*** INPUT ***
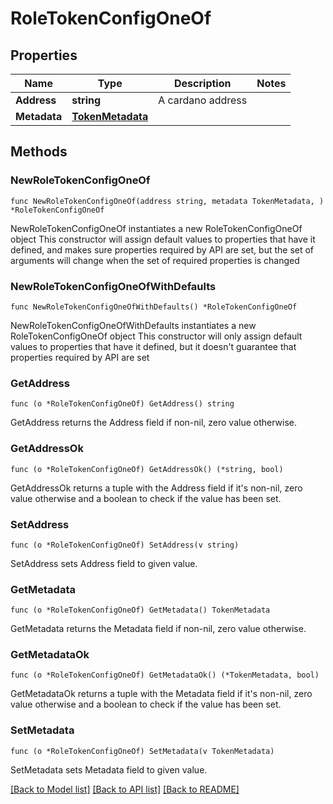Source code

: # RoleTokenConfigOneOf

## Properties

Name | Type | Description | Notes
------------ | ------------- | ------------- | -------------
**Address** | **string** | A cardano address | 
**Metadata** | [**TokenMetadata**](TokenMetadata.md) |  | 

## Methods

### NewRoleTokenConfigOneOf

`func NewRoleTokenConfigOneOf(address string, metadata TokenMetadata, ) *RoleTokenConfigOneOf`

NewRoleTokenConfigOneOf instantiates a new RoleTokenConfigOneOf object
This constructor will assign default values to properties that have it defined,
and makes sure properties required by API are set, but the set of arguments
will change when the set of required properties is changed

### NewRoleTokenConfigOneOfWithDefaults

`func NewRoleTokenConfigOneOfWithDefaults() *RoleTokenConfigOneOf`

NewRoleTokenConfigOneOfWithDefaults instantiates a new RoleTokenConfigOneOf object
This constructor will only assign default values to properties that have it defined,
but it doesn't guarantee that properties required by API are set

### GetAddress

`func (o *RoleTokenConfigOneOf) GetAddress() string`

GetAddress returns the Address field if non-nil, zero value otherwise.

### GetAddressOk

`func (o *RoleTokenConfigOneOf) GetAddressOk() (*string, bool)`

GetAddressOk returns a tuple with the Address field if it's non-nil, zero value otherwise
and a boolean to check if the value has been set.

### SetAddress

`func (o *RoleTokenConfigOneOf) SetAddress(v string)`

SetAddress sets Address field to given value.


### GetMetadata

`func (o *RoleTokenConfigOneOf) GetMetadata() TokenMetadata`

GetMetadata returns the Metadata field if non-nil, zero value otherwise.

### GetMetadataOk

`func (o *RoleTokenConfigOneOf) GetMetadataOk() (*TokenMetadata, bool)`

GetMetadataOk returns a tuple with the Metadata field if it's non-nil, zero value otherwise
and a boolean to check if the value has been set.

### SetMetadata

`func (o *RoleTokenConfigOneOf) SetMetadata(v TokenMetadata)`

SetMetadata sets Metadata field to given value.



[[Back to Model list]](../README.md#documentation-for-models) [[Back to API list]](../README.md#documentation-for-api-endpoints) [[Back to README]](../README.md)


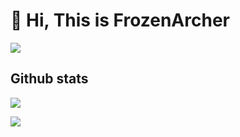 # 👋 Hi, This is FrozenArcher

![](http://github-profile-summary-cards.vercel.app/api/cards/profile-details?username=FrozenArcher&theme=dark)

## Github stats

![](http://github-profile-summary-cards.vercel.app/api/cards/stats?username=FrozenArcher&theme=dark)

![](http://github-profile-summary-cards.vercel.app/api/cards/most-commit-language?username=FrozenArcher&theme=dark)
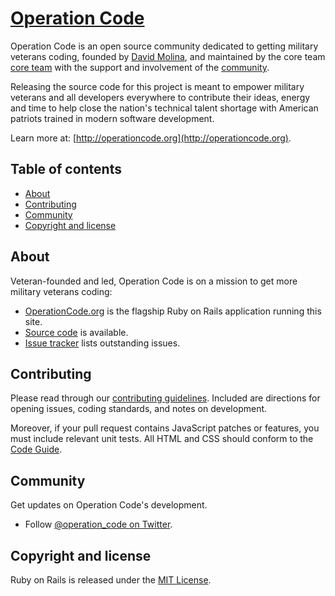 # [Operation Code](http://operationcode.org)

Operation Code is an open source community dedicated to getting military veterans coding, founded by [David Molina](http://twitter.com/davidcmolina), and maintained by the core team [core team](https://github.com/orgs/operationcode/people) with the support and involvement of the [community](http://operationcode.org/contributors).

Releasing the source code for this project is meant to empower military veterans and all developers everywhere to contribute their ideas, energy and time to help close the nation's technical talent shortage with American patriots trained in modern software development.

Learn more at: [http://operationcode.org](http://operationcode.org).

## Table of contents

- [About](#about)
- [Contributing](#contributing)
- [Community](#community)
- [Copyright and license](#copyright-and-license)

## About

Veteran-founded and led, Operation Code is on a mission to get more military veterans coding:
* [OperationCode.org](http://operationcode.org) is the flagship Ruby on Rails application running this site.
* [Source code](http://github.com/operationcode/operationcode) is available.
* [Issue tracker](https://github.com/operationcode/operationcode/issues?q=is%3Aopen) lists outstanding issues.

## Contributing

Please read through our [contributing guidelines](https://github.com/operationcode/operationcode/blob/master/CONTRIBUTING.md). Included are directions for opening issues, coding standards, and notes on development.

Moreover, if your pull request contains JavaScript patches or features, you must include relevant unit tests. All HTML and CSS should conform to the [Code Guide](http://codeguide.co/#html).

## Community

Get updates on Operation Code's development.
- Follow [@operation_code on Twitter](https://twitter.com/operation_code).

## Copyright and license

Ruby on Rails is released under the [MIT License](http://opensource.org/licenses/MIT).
***
> **PROBLEM DETAILS**:
Your answer should be the exact lines above from the one containing "(o *RoleTokenConfigOneOf) SetAddress(v" through the one containing "Operation Code is an", with both end lines kept and the pictures removed, please.

> **TASK OUTPUT**:
`func (o *RoleTokenConfigOneOf) SetAddress(v string)`

SetAddress sets Address field to given value.


### GetMetadata

`func (o *RoleTokenConfigOneOf) GetMetadata() TokenMetadata`

GetMetadata returns the Metadata field if non-nil, zero value otherwise.

### GetMetadataOk

`func (o *RoleTokenConfigOneOf) GetMetadataOk() (*TokenMetadata, bool)`

GetMetadataOk returns a tuple with the Metadata field if it's non-nil, zero value otherwise
and a boolean to check if the value has been set.

### SetMetadata

`func (o *RoleTokenConfigOneOf) SetMetadata(v TokenMetadata)`

SetMetadata sets Metadata field to given value.



[[Back to Model list]](../README.md#documentation-for-models) [[Back to API list]](../README.md#documentation-for-api-endpoints) [[Back to README]](../README.md)


 # 👋 Hi, This is FrozenArcher

![](http://github-profile-summary-cards.vercel.app/api/cards/profile-details?username=FrozenArcher&theme=dark)

## Github stats

![](http://github-profile-summary-cards.vercel.app/api/cards/stats?username=FrozenArcher&theme=dark)

![](http://github-profile-summary-cards.vercel.app/api/cards/most-commit-language?username=FrozenArcher&theme=dark)
 # [Operation Code](http://operationcode.org)

Operation Code is an open source community dedicated to getting military veterans coding, founded by [David Molina](http://twitter.com/davidcmolina), and maintained by the core team [core team](https://github.com/orgs/operationcode/people) with the support and involvement of the [community](http://operationcode.org/contributors).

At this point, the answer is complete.